Él les echó un vistazo. Pero inmediatamente se le escapó la mirada hacia María. Todo aquello le parecía superfluo y hasta desesperante. ¡Si pudiera hacerlos desaparecer a todos! Un mundo vacío de seres estúpidos y egoístas, sería el mejor regalo que podía hacerles Dios a ambos.

Hizo como si leyese, mientras se imaginaba estar por fin a solas con ella. Ansiaba leer en sus ojos el catálogo completo de sus intenciones y deseos, descifrar la clase de amor que había germinado durante el verano... ¿Sumiso?… ¿Apasionado?... Lo sabría con mirarla un instante, pero deberían estar solos, centrados el uno en el otro.

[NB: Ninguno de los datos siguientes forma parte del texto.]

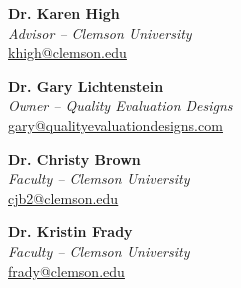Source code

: 
\begin{flushleft}
\textbf{Dr. Karen High} \\
\textit{Advisor – Clemson University} \\
\href{mailto:khigh@clemson.edu}{\underline{khigh@clemson.edu}}

\vspace{1em}

\textbf{Dr. Gary Lichtenstein} \\
\textit{Owner – Quality Evaluation Designs} \\
\href{mailto:gary@qualityevaluationdesigns.com}{\underline{gary@qualityevaluationdesigns.com}}

\vspace{1em}

\textbf{Dr. Christy Brown} \\
\textit{Faculty – Clemson University} \\
\href{mailto:cjb2@clemson.edu}{\underline{cjb2@clemson.edu}}

\vspace{1em}

\textbf{Dr. Kristin Frady} \\
\textit{Faculty – Clemson University} \\
\href{mailto:frady@clemson.edu}{\underline{frady@clemson.edu}}
\end{flushleft}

Él era el único ser en la Tierra capaz de vaciar de todo significado a una mirada, el único que podía hacer que pareciese una pared blanca e infinita. Una cualidad excepcional, que los que se jactaban de conocerle jamás hubiesen sospechado. El DOLOR había rendido ese utilísimo fruto. Además de desollarle el corazón, las humillaciones modelaron un hombre nuevo. Ahora era una suma de reflejos condicionados que interaccionaban entre sí. Era un sustituto de sí mismo, como un holograma perfecto e indiferenciable. Podía ser otro en cualquier instante.

María, en cambio, no podía hacerlo. Ella carecía de ese don; era tan transparente como el resto de la gente normal.

—He pensado en formar un equipo de baloncesto —le dijo a la directora, intentando abarcar con el rabillo del ojo a su amada.